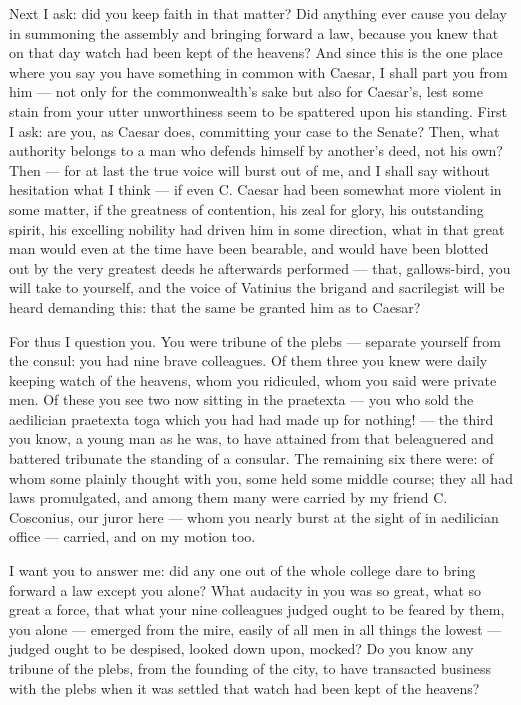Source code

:  Next I ask: did you keep faith in that matter? Did anything ever cause you delay in summoning the assembly and bringing forward a law, because you knew that on that day watch had been kept of the heavens? And since this is the one place where you say you have something in common with Caesar, I shall part you from him --- not only for the commonwealth's sake but also for Caesar's, lest some stain from your utter unworthiness seem to be spattered upon his standing. First I ask: are you, as Caesar does, committing your case to the Senate? Then, what authority belongs to a man who defends himself by another's deed, not his own? Then --- for at last the true voice will burst out of me, and I shall say without hesitation what I think --- if even C. Caesar had been somewhat more violent in some matter, if the greatness of contention, his zeal for glory, his outstanding spirit, his excelling nobility had driven him in some direction, what in that great man would even at the time have been bearable, and would have been blotted out by the very greatest deeds he afterwards performed --- that, gallows-bird, you will take to yourself, and the voice of Vatinius the brigand and sacrilegist will be heard demanding this: that the same be granted him as to Caesar?

 For thus I question you. You were tribune of the plebs --- separate yourself from the consul: you had nine brave colleagues. Of them three you knew were daily keeping watch of the heavens, whom you ridiculed, whom you said were private men. Of these you see two now sitting in the praetexta --- you who sold the aedilician praetexta toga which you had had made up for nothing! --- the third you know, a young man as he was, to have attained from that beleaguered and battered tribunate the standing of a consular. The remaining six there were: of whom some plainly thought with you, some held some middle course; they all had laws promulgated, and among them many were carried by my friend C. Cosconius, our juror here --- whom you nearly burst at the sight of in aedilician office --- carried, and on my motion too.

 I want you to answer me: did any one out of the whole college dare to bring forward a law except you alone? What audacity in you was so great, what so great a force, that what your nine colleagues judged ought to be feared by them, you alone --- emerged from the mire, easily of all men in all things the lowest --- judged ought to be despised, looked down upon, mocked? Do you know any tribune of the plebs, from the founding of the city, to have transacted business with the plebs when it was settled that watch had been kept of the heavens?

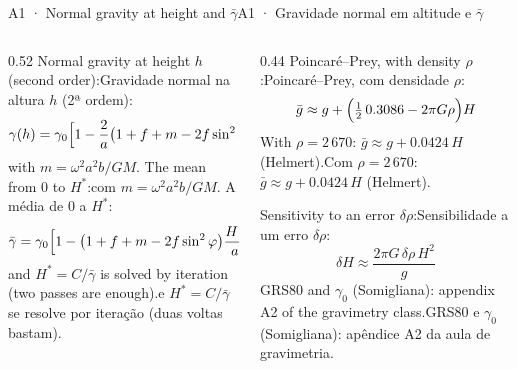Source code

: \documentclass[aspectratio=169,11pt]{beamer}
\newcommand{\tr}[2]{\ifEN#2\else#1\fi}
\begin{document}
\begin{frame}{\tr{A1 · Gravidade normal em altitude e $\bar\gamma$}{A1 · Normal gravity at
  height and $\bar\gamma$}}
  \small
  \begin{columns}[T]
    \begin{column}{0.52\textwidth}
      \tr{Gravidade normal na altura $h$ (2ª ordem):}{Normal gravity at height $h$ (second
      order):}
      \[ \gamma(h) = \gamma_0\Bigl[1 - \frac{2}{a}\bigl(1 + f + m - 2f\sin^2\varphi\bigr)h +
         \frac{3h^2}{a^2}\Bigr] \]
      \tr{com $m = \omega^2 a^2 b / GM$. A média de $0$ a $H^{*}$:}{with $m = \omega^2 a^2 b /
      GM$. The mean from $0$ to $H^{*}$:}
      \[ \bar\gamma = \gamma_0\Bigl[1 - \bigl(1 + f + m - 2f\sin^2\varphi\bigr)\frac{H^{*}}{a}
         + \frac{H^{*2}}{a^2}\Bigr] \]
      \tr{e $H^{*} = C/\bar\gamma$ se resolve por iteração (duas voltas bastam).}{and $H^{*} =
      C/\bar\gamma$ is solved by iteration (two passes are enough).}
    \end{column}
    \begin{column}{0.44\textwidth}
      \tr{Poincaré--Prey, com densidade $\rho$:}{Poincaré--Prey, with density $\rho$:}
      \[ \bar g \approx g + \Bigl(\tfrac{1}{2}\,\num{0.3086} - 2\pi G\rho\Bigr) H \]
      \tr{Com $\rho = 2\,670$: $\bar g \approx g + \num{0.0424}\,H$ (Helmert).}{With $\rho =
      2\,670$: $\bar g \approx g + \num{0.0424}\,H$ (Helmert).}
      \medskip

      \tr{Sensibilidade a um erro $\delta\rho$:}{Sensitivity to an error $\delta\rho$:}
      \[ \delta H \approx \frac{2\pi G\,\delta\rho\,H^2}{g} \]
      {\scriptsize\tr{GRS80 e $\gamma_0$ (Somigliana): apêndice A2 da aula de
      gravimetria.}{GRS80 and $\gamma_0$ (Somigliana): appendix A2 of the gravimetry class.}}
    \end{column}
  \end{columns}
\end{frame}
\end{document}
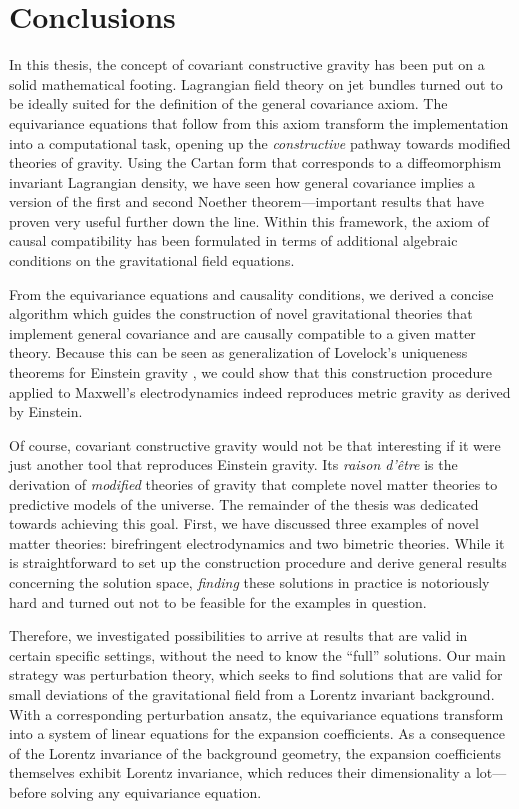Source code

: \chapter{Conclusions}

In this thesis, the concept of covariant constructive gravity has been put on a solid mathematical footing. Lagrangian field theory on jet bundles turned out to be ideally suited for the definition of the general covariance axiom. The equivariance equations that follow from this axiom transform the implementation into a computational task, opening up the \emph{constructive} pathway towards modified theories of gravity. Using the Cartan form that corresponds to a diffeomorphism invariant Lagrangian density, we have seen how general covariance implies a version of the first and second Noether theorem---important results that have proven very useful further down the line. Within this framework, the axiom of causal compatibility has been formulated in terms of additional algebraic conditions on the gravitational field equations.

From the equivariance equations and causality conditions, we derived a concise algorithm which guides the construction of novel gravitational theories that implement general covariance and are causally compatible to a given matter theory. Because this can be seen as generalization of Lovelock's uniqueness theorems for Einstein gravity \cite{Lovelock_1969,Lovelock_1971,Lovelock_1972}, we could show that this construction procedure applied to Maxwell's electrodynamics indeed reproduces metric gravity as derived by Einstein.

Of course, covariant constructive gravity would not be that interesting if it were just another tool that reproduces Einstein gravity. Its \emph{raison d'\^etre} is the derivation of \emph{modified} theories of gravity that complete novel matter theories to predictive models of the universe. The remainder of the thesis was dedicated towards achieving this goal. First, we have discussed three examples of novel matter theories: birefringent electrodynamics and two bimetric theories. While it is straightforward to set up the construction procedure and derive general results concerning the solution space, \emph{finding} these solutions in practice is notoriously hard and turned out not to be feasible for the examples in question.

Therefore, we investigated possibilities to arrive at results that are valid in certain specific settings, without the need to know the ``full'' solutions. Our main strategy was perturbation theory, which seeks to find solutions that are valid for small deviations of the gravitational field from a Lorentz invariant background. With a corresponding perturbation ansatz, the equivariance equations transform into a system of linear equations for the expansion coefficients. As a consequence of the Lorentz invariance of the background geometry, the expansion coefficients themselves exhibit Lorentz invariance, which reduces their dimensionality a lot---before solving any equivariance equation.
-------------------------
### Your assignment
Using the data above, show each line where "Somigliana" occurs.

### Solution to this task
      {\scriptsize\tr{GRS80 e $\gamma_0$ (Somigliana): apêndice A2 da aula de
      gravimetria.}{GRS80 and $\gamma_0$ (Somigliana): appendix A2 of the gravimetry class.}}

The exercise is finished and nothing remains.